Tournament statistics
- Matches played: 15
- Goals scored: 39 (2.6 per match)
- Top scorer(s): Siphilisiwe Ndlovu Bongeka Gamede (3 goals)
- Best player: Keitumetse Dithebe
- Best goalkeeper: Siphesihle Dlamini
- Fair play award: University of the Western Cape

= 2024 CAF Women's Champions League COSAFA Qualifiers =

The 2024 CAF Women's Champions League COSAFA Qualifiers is the 4th edition of the annual women's association football club championship organized by COSAFA for its nations. This edition will be held from August 15 to 24 in Blantyre, Malawi.

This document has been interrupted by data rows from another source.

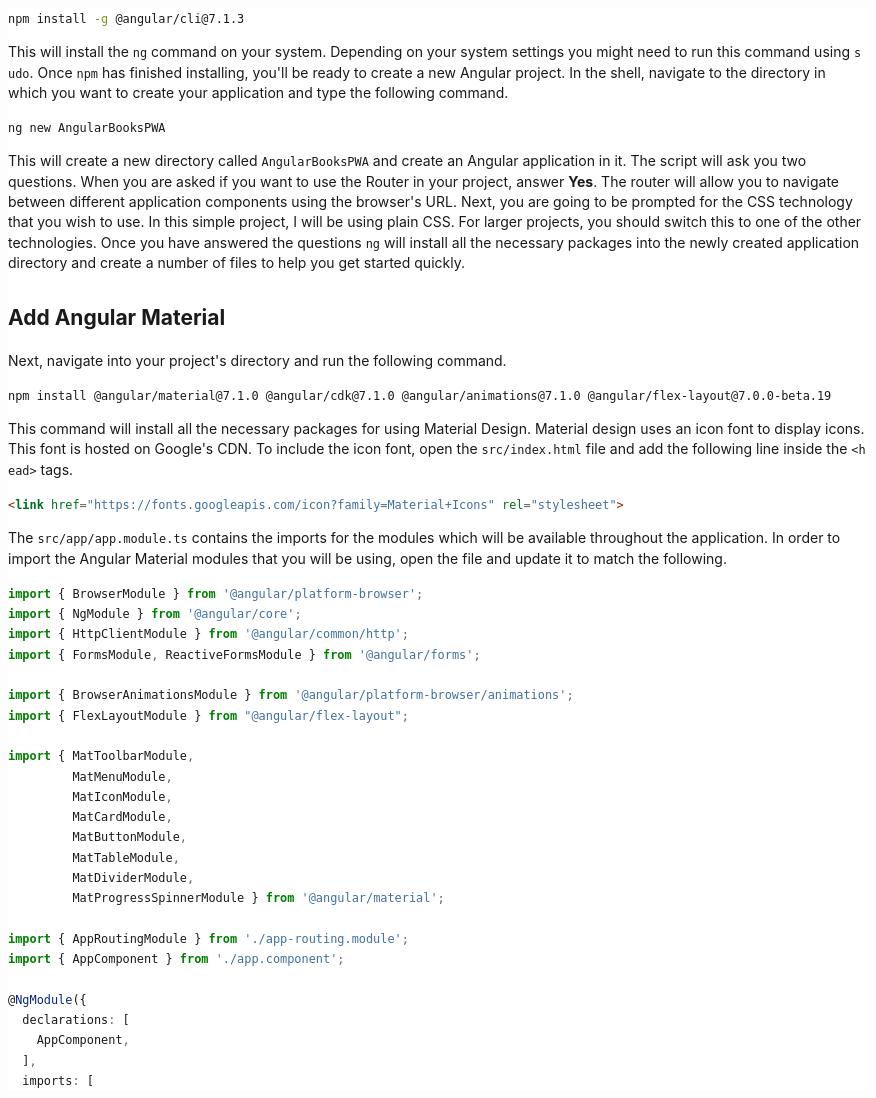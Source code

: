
 ```bash
npm install -g @angular/cli@7.1.3
```

This will install the `ng` command on your system. Depending on your system settings you might need to run this command using `sudo`. Once `npm` has finished installing, you'll be ready to create a new Angular project. In the shell, navigate to the directory in which you want to create your application and type the following command.

```bash
ng new AngularBooksPWA
```

This will create a new directory called `AngularBooksPWA` and create an Angular application in it. The script will ask you two questions. When you are asked if you want to use the Router in your project, answer **Yes**. The router will allow you to navigate between different application components using the browser's URL. Next, you are going to be prompted for the CSS technology that you wish to use. In this simple project, I will be using plain CSS. For larger projects, you should switch this to one of the other technologies. Once you have answered the questions `ng` will install all the necessary packages into the newly created application directory and create a number of files to help you get started quickly.

## Add Angular Material

Next, navigate into your project's directory and run the following command.

```bash
npm install @angular/material@7.1.0 @angular/cdk@7.1.0 @angular/animations@7.1.0 @angular/flex-layout@7.0.0-beta.19
```

This command will install all the necessary packages for using Material Design. Material design uses an icon font to display icons. This font is hosted on Google's CDN. To include the icon font, open the `src/index.html` file and add the following line inside the `<head>` tags.

```html
<link href="https://fonts.googleapis.com/icon?family=Material+Icons" rel="stylesheet">
```

The `src/app/app.module.ts` contains the imports for the modules which will be available throughout the application. In order to import the Angular Material modules that you will be using, open the file and update it to match the following.

```ts
import { BrowserModule } from '@angular/platform-browser';
import { NgModule } from '@angular/core';
import { HttpClientModule } from '@angular/common/http';
import { FormsModule, ReactiveFormsModule } from '@angular/forms';

import { BrowserAnimationsModule } from '@angular/platform-browser/animations';
import { FlexLayoutModule } from "@angular/flex-layout";

import { MatToolbarModule,
         MatMenuModule,
         MatIconModule,
         MatCardModule,
         MatButtonModule,
         MatTableModule,
         MatDividerModule,
         MatProgressSpinnerModule } from '@angular/material';

import { AppRoutingModule } from './app-routing.module';
import { AppComponent } from './app.component';

@NgModule({
  declarations: [
    AppComponent,
  ],
  imports: [
```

Mamelodi Sundowns entered the 2024 CAF Women’s Champions League as the defending champions, which meant they were already qualified for the tournament. As a result, they did not participate in the COSAFA Women’s Champions League to defend their regional title and were replaced by the University of the Western Cape. The University of the Western Cape defeated Gaborone United 9–8 via penalties in the final.

==Participating clubs==
The following four teams contested in the qualifying tournament.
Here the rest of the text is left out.